**EXERCISE DETAILS:**
State how many lines of the entries hold the string "AddressDataExtension", and nothing more.

:::

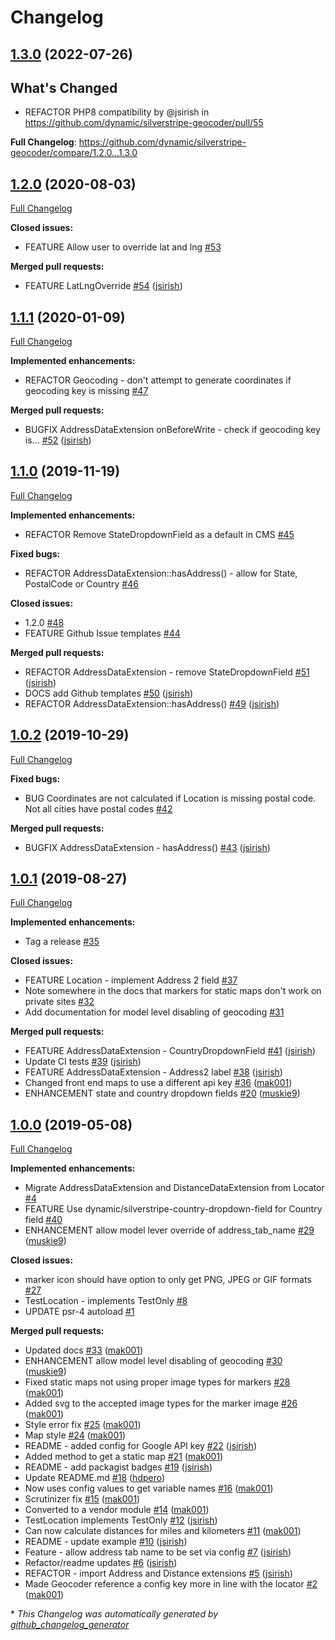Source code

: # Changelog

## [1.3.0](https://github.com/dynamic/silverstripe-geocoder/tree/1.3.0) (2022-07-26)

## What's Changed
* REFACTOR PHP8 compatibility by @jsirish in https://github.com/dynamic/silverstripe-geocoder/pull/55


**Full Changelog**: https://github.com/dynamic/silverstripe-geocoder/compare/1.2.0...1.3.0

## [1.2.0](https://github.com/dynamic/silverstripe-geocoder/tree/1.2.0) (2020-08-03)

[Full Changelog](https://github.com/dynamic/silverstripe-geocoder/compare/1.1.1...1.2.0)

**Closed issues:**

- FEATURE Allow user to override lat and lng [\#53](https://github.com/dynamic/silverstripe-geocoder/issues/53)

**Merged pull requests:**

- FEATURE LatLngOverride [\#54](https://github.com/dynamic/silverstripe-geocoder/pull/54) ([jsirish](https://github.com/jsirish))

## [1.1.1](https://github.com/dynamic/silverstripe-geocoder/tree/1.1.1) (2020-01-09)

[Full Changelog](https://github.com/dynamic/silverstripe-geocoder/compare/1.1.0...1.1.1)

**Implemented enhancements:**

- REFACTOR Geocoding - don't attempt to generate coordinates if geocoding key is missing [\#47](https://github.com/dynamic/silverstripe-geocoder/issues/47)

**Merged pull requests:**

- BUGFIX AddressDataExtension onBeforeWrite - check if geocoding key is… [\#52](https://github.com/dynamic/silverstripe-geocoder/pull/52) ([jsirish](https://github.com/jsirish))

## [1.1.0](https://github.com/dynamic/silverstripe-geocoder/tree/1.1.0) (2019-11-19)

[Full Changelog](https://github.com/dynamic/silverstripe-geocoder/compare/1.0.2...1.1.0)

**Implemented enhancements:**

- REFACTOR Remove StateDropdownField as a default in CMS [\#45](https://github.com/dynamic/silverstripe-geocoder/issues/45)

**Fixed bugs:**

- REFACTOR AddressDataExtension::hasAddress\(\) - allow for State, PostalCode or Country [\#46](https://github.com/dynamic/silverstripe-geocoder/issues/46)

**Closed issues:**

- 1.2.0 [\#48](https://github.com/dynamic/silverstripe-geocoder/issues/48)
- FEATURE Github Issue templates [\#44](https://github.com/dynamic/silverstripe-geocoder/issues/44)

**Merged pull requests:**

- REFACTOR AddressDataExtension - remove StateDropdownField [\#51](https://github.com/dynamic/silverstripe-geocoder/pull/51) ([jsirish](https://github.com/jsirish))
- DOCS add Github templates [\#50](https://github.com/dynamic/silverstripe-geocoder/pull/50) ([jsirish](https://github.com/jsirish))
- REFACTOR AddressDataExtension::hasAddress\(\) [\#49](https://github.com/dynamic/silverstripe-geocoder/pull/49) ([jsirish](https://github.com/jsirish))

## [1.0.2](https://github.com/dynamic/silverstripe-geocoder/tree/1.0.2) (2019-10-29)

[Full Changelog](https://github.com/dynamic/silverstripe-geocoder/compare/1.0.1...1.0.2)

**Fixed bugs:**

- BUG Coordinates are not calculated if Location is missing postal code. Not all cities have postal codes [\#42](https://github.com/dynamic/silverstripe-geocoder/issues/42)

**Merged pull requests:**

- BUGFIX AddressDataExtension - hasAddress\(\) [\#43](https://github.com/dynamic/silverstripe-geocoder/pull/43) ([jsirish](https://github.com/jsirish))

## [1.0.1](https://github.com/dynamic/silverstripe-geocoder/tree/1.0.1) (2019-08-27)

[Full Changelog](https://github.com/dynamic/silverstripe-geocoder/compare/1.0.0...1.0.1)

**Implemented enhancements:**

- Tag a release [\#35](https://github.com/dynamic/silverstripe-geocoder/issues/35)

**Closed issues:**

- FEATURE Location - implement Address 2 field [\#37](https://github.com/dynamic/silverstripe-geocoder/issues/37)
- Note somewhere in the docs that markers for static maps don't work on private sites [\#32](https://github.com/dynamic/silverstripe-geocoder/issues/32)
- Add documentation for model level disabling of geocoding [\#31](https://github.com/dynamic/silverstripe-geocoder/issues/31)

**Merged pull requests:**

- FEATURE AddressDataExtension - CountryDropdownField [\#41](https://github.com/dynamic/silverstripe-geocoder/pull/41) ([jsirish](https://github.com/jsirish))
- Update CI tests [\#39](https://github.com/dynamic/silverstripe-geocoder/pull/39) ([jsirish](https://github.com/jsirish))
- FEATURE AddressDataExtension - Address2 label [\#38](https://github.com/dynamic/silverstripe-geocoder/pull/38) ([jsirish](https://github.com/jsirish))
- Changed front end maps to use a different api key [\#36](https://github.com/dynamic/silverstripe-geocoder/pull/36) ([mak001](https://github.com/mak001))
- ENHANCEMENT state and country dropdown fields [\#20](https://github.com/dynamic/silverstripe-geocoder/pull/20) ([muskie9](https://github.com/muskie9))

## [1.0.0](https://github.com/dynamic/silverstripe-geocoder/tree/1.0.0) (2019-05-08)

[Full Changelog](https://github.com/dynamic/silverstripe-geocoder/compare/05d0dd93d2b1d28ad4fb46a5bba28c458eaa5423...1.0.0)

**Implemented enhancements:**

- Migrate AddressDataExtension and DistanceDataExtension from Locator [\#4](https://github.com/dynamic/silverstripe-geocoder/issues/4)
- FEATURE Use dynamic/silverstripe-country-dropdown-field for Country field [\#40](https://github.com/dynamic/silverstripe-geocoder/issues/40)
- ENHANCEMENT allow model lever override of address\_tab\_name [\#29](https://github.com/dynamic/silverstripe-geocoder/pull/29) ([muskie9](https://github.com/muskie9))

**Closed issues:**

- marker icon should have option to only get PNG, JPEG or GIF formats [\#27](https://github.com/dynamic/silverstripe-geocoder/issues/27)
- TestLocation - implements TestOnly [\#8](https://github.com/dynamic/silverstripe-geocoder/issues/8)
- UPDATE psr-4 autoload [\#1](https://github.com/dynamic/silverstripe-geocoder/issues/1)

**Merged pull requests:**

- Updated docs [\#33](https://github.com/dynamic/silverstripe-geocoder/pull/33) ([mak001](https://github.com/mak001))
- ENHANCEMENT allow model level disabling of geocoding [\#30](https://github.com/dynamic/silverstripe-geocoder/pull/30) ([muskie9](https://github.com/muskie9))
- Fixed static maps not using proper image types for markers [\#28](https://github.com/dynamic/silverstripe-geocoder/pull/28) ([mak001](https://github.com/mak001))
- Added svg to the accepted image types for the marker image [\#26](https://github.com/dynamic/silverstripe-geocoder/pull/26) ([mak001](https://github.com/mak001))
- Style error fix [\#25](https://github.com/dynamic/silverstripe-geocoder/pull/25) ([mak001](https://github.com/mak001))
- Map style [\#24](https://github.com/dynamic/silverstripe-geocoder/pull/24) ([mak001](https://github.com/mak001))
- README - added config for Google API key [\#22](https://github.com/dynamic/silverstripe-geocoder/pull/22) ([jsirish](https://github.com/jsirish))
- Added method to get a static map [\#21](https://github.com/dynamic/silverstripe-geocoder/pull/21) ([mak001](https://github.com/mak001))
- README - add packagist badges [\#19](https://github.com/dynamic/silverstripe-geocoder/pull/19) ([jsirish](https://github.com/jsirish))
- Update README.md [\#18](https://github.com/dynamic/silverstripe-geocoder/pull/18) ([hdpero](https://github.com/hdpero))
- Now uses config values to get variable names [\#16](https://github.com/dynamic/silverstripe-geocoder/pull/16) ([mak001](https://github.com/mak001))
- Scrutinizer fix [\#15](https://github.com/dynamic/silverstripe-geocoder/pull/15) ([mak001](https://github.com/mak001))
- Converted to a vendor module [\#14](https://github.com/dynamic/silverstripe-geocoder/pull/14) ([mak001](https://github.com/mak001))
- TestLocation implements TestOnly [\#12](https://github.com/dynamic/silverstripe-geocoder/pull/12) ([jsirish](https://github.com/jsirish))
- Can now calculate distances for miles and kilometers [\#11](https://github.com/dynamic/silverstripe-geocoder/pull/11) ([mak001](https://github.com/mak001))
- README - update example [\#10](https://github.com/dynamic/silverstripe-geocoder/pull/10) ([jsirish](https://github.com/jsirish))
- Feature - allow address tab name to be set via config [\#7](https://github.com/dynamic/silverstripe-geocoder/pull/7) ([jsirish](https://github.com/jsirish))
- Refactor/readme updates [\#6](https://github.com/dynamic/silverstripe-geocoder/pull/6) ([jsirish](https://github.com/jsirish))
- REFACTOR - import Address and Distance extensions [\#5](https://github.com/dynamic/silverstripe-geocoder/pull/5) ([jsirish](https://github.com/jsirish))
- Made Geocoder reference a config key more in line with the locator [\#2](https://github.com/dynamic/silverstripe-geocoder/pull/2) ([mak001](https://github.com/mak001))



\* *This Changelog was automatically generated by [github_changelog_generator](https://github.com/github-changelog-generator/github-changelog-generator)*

:::

**EXERCISE RESPONSE:**
8